What to work on:
Within these entries, how many lines contain the word "https"? Answer with the number alone.

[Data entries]
============================================================

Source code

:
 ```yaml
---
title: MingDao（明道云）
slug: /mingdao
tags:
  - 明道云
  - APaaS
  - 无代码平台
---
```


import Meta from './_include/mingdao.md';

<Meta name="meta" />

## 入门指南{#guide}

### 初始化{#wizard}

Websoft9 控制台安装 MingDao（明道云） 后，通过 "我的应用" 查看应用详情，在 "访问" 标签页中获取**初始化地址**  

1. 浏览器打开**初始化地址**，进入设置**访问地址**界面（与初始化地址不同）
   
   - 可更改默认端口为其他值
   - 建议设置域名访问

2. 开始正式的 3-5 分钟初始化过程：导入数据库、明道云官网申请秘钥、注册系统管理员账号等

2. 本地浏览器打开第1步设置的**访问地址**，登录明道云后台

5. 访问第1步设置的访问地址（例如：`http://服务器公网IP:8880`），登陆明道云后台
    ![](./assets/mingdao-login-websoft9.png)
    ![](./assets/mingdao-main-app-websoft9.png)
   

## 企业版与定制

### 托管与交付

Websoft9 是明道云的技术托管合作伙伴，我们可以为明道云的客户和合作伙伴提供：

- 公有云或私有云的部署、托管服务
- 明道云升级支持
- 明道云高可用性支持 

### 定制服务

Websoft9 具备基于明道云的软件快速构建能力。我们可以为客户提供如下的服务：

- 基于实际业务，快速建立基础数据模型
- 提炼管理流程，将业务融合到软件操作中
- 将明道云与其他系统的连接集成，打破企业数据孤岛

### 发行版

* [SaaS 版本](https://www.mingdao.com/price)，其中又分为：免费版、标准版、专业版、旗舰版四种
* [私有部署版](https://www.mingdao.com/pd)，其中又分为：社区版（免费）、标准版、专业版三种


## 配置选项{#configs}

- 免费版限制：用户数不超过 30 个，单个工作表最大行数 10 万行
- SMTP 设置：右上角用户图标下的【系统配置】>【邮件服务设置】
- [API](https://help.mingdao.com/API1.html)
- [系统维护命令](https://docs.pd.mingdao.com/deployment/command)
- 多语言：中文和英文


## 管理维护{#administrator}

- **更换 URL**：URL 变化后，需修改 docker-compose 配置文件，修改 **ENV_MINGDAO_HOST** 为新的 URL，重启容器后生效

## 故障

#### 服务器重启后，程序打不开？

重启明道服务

============================================================

Exercise response:
4